Periodically, we do a survey of Beaconfire staff to get impressions on a variety of non-profit technology issues. All opinions expressed here are solely those of their authors. With so much talk about the “death” of traditional news media and the growth of online alternatives, we asked our staff: How do you get your daily news? Do you still read a newspaper?
Susan, Administrative Assistant: When I was taking the metro, I would count on the Express for my daily news. Now that I’m driving again, it’s all about WTOP news radio.
Amy, Functional Consultant: Indeed, I read the Washington Post every morning on my commute. Sometimes, if I glance a picture or graphic in The Express over another commuter’s shoulder, I might read a little of that, too. During the day I get my news from various news feeds on my iGoogle page – particularly CNN.com Headlines and “Top Stories” which pulls headlines across an array of providers (Bloomberg, The Post, The NY Times, Wall Street Journal, etc).
Tim, Functional Consultant: I haven’t read a paper in years. During the day I get news via RSS feeds that I follow in Google Reader.
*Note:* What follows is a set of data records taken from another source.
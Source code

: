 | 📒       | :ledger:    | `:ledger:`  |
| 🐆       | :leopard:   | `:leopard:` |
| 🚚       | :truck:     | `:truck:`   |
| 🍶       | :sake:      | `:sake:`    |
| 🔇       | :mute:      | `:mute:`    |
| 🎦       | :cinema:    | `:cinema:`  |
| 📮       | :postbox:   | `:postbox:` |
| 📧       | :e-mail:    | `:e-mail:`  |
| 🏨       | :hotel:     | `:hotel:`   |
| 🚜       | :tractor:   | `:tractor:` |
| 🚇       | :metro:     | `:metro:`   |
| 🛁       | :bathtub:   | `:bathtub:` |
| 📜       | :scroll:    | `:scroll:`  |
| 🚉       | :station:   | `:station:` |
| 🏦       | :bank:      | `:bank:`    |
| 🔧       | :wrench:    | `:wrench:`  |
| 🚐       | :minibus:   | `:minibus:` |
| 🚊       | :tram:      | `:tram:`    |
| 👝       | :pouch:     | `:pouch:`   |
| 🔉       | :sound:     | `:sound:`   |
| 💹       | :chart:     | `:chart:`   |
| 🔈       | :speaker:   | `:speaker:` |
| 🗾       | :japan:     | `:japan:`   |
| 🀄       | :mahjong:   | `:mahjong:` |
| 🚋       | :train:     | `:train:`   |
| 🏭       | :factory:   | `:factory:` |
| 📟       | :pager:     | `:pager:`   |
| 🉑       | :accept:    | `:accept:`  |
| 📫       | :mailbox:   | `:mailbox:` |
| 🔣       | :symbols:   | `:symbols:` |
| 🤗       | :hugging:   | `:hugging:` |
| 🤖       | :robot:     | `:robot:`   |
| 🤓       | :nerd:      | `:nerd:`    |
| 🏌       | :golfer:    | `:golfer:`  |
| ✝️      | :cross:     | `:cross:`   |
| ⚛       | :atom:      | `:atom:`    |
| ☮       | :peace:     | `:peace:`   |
I listen to NPR radio shows via podcasts which I listen to during my commute. Since picking up an iPhone, I increasingly get news via NPR, WSJ, Washington Post, and other apps. In the evening I watch Jon Stewart who rounds out my daily news picture. For real in-depth analysis, I read monthly and weekly magazines (Harpers, the New Yorker, and The Economist).
Andy, Project Manager: Every day I read DemocratandChronicle.com for local news, the Washingtonpost.com for national and political news, and search Google News for economic and financial stories of interest to me. I also read the print version of the Economist every week religiously.
Kristin, Project Manager: I listen to news radio on my drive in. Otherwise, re: papers, only on Sundays…it’s a luxury to sit down and read a paper these days…
Marissa, Functional Consultant: I get a Sunday Newspaper, but I don’t really read it for the news – I read it for that “Easy Like Sunday Morning” feel. I have an RSS Feed set up to send me local news. As for National News, I don’t have a specific way I follow it. I’m on the Internet all day, so somehow the really big news always trickles down to me somehow. I’m ashamed to admit it, but my most steady source for National News is the Daily Show.
Jeff, Principal Consultant: Yes newspaper every day. Something about seeing stories I wouldn’t normally choose to read. I also use the AP news widget on blackberry when I don’t have the paper or want to see newer headlines.
Ali, Marketing Consultant: Washington Post online in the morning. Facebook status updates in the evening. Blogs on the weekends. I spend about 2 minutes scanning the Post in the morning and click “read later” for articles that interest me. This tags them to Instapaper on my iPhone so I can read them on the metro on the way home. At night, I usually scan status updates for articles, blog posts or videos friends have found interesting. I let them serve as an information filter.
Lynn, Principal Consultant: I use my Blackberry a lot and use the Google News Reader. But I still enjoy sitting down with the physical newspaper over my morning breakfast.
Shiloh, Marketing Consultant: During the week I listen to NPR and supplement with my Facebook feed (my friends know what kinds of articles I’m interested in) and, if I’m lucky, episodes of the Daily Show/Colbert Report to put it all in perspective. I read the newspaper but only on weekends.
Amadie, Marketing Consultant: On the weekends, I love to sit down with the print newspaper – the Post on Saturday and Sunday, and the Sunday New York Times – and read them pretty much cover-to-cover. During the week, though, time is very limited. I follow several reputable national and local news sources on Twitter and scan the headlines throughout the day, and catch the top of the hour news on the Today Show while getting ready and the Daily Show each evening.
Jo, Marketing Consultant: I used to read the paper on the metro every morning, but I find it too big and awkward to read in a crowded train. Now, I read the Washington Post via their mobile site on my way to work, supplemented with blogs later in the day. And, of course, I need my dose of fake news from the Daily Show.